Source texts of formatted documents
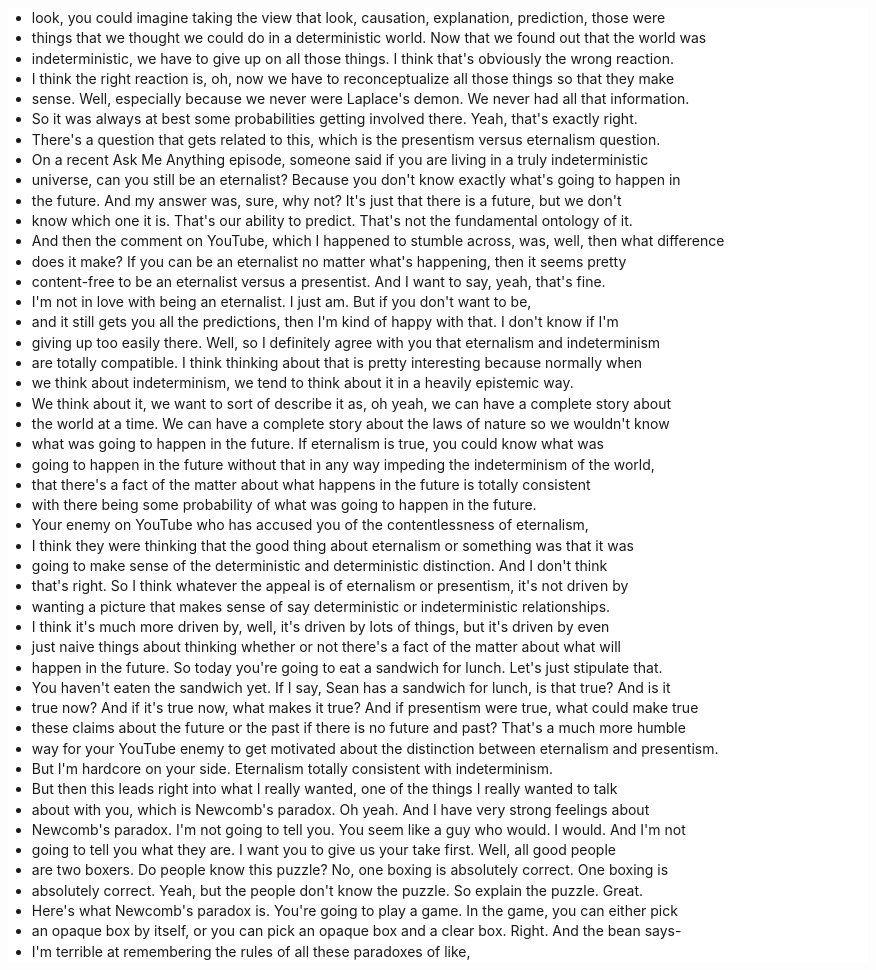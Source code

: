 *  look, you could imagine taking the view that look, causation, explanation, prediction, those were
*  things that we thought we could do in a deterministic world. Now that we found out that the world was
*  indeterministic, we have to give up on all those things. I think that's obviously the wrong reaction.
*  I think the right reaction is, oh, now we have to reconceptualize all those things so that they make
*  sense. Well, especially because we never were Laplace's demon. We never had all that information.
*  So it was always at best some probabilities getting involved there. Yeah, that's exactly right.
*  There's a question that gets related to this, which is the presentism versus eternalism question.
*  On a recent Ask Me Anything episode, someone said if you are living in a truly indeterministic
*  universe, can you still be an eternalist? Because you don't know exactly what's going to happen in
*  the future. And my answer was, sure, why not? It's just that there is a future, but we don't
*  know which one it is. That's our ability to predict. That's not the fundamental ontology of it.
*  And then the comment on YouTube, which I happened to stumble across, was, well, then what difference
*  does it make? If you can be an eternalist no matter what's happening, then it seems pretty
*  content-free to be an eternalist versus a presentist. And I want to say, yeah, that's fine.
*  I'm not in love with being an eternalist. I just am. But if you don't want to be,
*  and it still gets you all the predictions, then I'm kind of happy with that. I don't know if I'm
*  giving up too easily there. Well, so I definitely agree with you that eternalism and indeterminism
*  are totally compatible. I think thinking about that is pretty interesting because normally when
*  we think about indeterminism, we tend to think about it in a heavily epistemic way.
*  We think about it, we want to sort of describe it as, oh yeah, we can have a complete story about
*  the world at a time. We can have a complete story about the laws of nature so we wouldn't know
*  what was going to happen in the future. If eternalism is true, you could know what was
*  going to happen in the future without that in any way impeding the indeterminism of the world,
*  that there's a fact of the matter about what happens in the future is totally consistent
*  with there being some probability of what was going to happen in the future.
*  Your enemy on YouTube who has accused you of the contentlessness of eternalism,
*  I think they were thinking that the good thing about eternalism or something was that it was
*  going to make sense of the deterministic and deterministic distinction. And I don't think
*  that's right. So I think whatever the appeal is of eternalism or presentism, it's not driven by
*  wanting a picture that makes sense of say deterministic or indeterministic relationships.
*  I think it's much more driven by, well, it's driven by lots of things, but it's driven by even
*  just naive things about thinking whether or not there's a fact of the matter about what will
*  happen in the future. So today you're going to eat a sandwich for lunch. Let's just stipulate that.
*  You haven't eaten the sandwich yet. If I say, Sean has a sandwich for lunch, is that true? And is it
*  true now? And if it's true now, what makes it true? And if presentism were true, what could make true
*  these claims about the future or the past if there is no future and past? That's a much more humble
*  way for your YouTube enemy to get motivated about the distinction between eternalism and presentism.
*  But I'm hardcore on your side. Eternalism totally consistent with indeterminism.
*  But then this leads right into what I really wanted, one of the things I really wanted to talk
*  about with you, which is Newcomb's paradox. Oh yeah. And I have very strong feelings about
*  Newcomb's paradox. I'm not going to tell you. You seem like a guy who would. I would. And I'm not
*  going to tell you what they are. I want you to give us your take first. Well, all good people
*  are two boxers. Do people know this puzzle? No, one boxing is absolutely correct. One boxing is
*  absolutely correct. Yeah, but the people don't know the puzzle. So explain the puzzle. Great.
*  Here's what Newcomb's paradox is. You're going to play a game. In the game, you can either pick
*  an opaque box by itself, or you can pick an opaque box and a clear box. Right. And the bean says-
*  I'm terrible at remembering the rules of all these paradoxes of like,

▶ [What you are asked to do]: Whenever the string "driven" shows up in a line of the entries, copy that line.

▶ [Worked solution]:
*  that's right. So I think whatever the appeal is of eternalism or presentism, it's not driven by
*  I think it's much more driven by, well, it's driven by lots of things, but it's driven by even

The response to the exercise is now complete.